With David Cross going it alone up-front, John Lyall set us up really well and, once Trevor headed us into our 13th-minute lead, I looked around our team, thinking: ‘We can do this!’

As senior players our experience made the difference - we kept things tight for the remainder of that final, restricting Arsenal to barely a chance.


Frank Lampard Senior and Trevor Brooking celebrate winning the FA Cup in 1980


Looking back, the excitement of my first-ever final makes 1975 all a bit blurry, whereas May 1980 is memorable as one of the great occasions because it was a fantastic feat to beat a top side like Arsenal.
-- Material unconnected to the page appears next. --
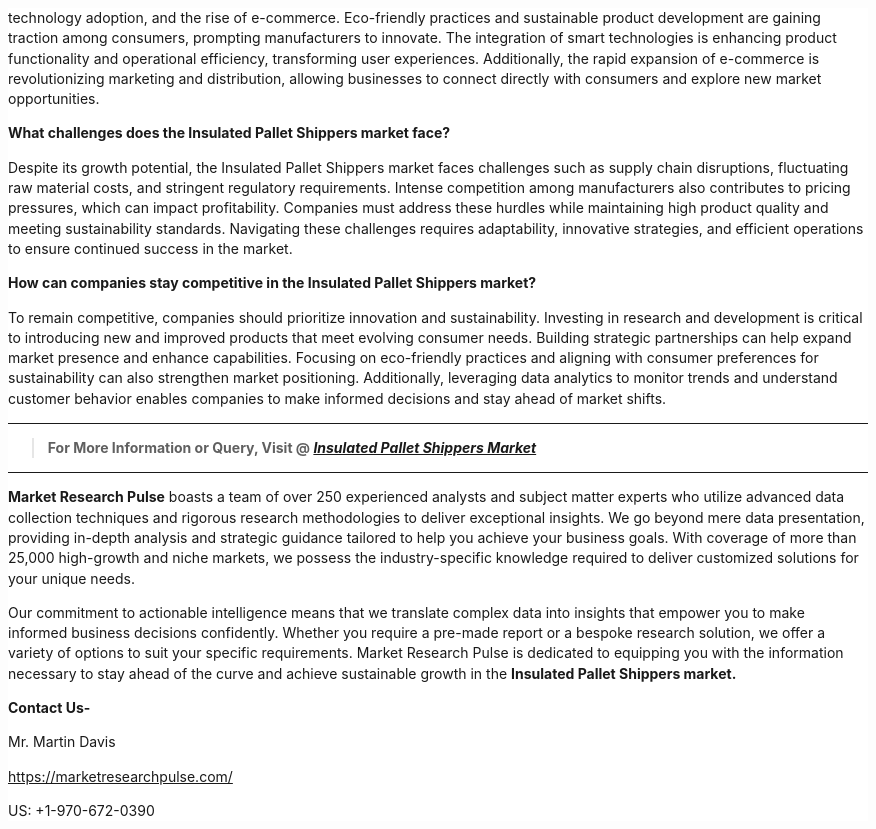 technology adoption, and the rise of e-commerce. Eco-friendly practices and sustainable product development are gaining traction among consumers, prompting manufacturers to innovate. The integration of smart technologies is enhancing product functionality and operational efficiency, transforming user experiences. Additionally, the rapid expansion of e-commerce is revolutionizing marketing and distribution, allowing businesses to connect directly with consumers and explore new market opportunities.</p><p><strong>What challenges does the Insulated Pallet Shippers market face?</strong></p><p>Despite its growth potential, the Insulated Pallet Shippers market faces challenges such as supply chain disruptions, fluctuating raw material costs, and stringent regulatory requirements. Intense competition among manufacturers also contributes to pricing pressures, which can impact profitability. Companies must address these hurdles while maintaining high product quality and meeting sustainability standards. Navigating these challenges requires adaptability, innovative strategies, and efficient operations to ensure continued success in the market.</p><p><strong>How can companies stay competitive in the Insulated Pallet Shippers market?</strong></p><p>To remain competitive, companies should prioritize innovation and sustainability. Investing in research and development is critical to introducing new and improved products that meet evolving consumer needs. Building strategic partnerships can help expand market presence and enhance capabilities. Focusing on eco-friendly practices and aligning with consumer preferences for sustainability can also strengthen market positioning. Additionally, leveraging data analytics to monitor trends and understand customer behavior enables companies to make informed decisions and stay ahead of market shifts.</p><hr /><blockquote><p><strong>For More Information or Query, Visit @&nbsp;<em><a href="https://marketresearchpulse.com/report/29766/insulated-pallet-shippers-market?utm_source=Linkedin&utm_medium=023">Insulated Pallet Shippers Market</a></em></strong></p></blockquote><hr /><p><strong>Market Research Pulse</strong> boasts a team of over 250 experienced analysts and subject matter experts who utilize advanced data collection techniques and rigorous research methodologies to deliver exceptional insights. We go beyond mere data presentation, providing in-depth analysis and strategic guidance tailored to help you achieve your business goals. With coverage of more than 25,000 high-growth and niche markets, we possess the industry-specific knowledge required to deliver customized solutions for your unique needs.</p><p>Our commitment to actionable intelligence means that we translate complex data into insights that empower you to make informed business decisions confidently. Whether you require a pre-made report or a bespoke research solution, we offer a variety of options to suit your specific requirements. Market Research Pulse is dedicated to equipping you with the information necessary to stay ahead of the curve and achieve sustainable growth in the <strong>Insulated Pallet Shippers market.</strong></p><p><strong>Contact Us-</strong></p><p>Mr. Martin Davis</p><p>https://marketresearchpulse.com/</p><p>US: +1-970-672-0390</p>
Personally, I was flying at the time - I truly felt at my best - and three weeks later England manager Ron Greenwood then awarded me a second international cap at Sydney Cricket Ground, where we marked the Australian Soccer Federation’s centenary. Alan Devonshire came on as a substitute in a 2-1 victory, while Phil Parkes was on the bench, too.

From Canning Town to Australia - via Wembley - it had certainly been a long journey but playing in FA Cup finals and England matches are the highlights of any footballer’s career and no-one can ever take those winner’s medals or international caps off me.



That Wembley victory proved the springboard for our record-breaking promotion into the top-flight, where we steadily progressed over the next five seasons. I made my 670th and final appearance against Liverpool (0-3) in May 1985 - only Billy Bonds (799) has played more matches for the Club and, but for injuries, I would’ve given him a better run for his money!

When Harry Redknapp became manager in 1994, I returned as his Number Two. ‘H’ was easy-going and needed someone to ensure the players not only performed in our matches on Saturdays but did it in training, too. Harry and myself had a good arrangement there, while he once also sent me through the Blackwell Tunnel to speak to a young boy across the River Thames. ‘Convince him to sign,’ urged H. The lad’s name? Rio Ferdinand!


Frank Lampard Senior now


We had a good team which played exciting football thanks its tremendous blend of experience coupled with a one-off generation of youngsters, who built the foundations of their great careers at West Ham United. Rio (81 England caps) was different class, Joe Cole (56) was exceptional, Michael Carrick (34) strolled through matches while my son, Frank Junior (106) constantly wanted to improve. I worked him harder than anyone else in the squad and he hated me! Frank also got stick because he was Harry’s nephew. ‘Don’t worry, just do what you’re doing,” we’d say. It drove him on, made him stronger and the rest is history.

I now run the Nightingale on the Green in Wanstead, where I love meeting the regulars at the bar and reminiscing on nearly three decades with West Ham United - I’ve certainly got some fantastic memories.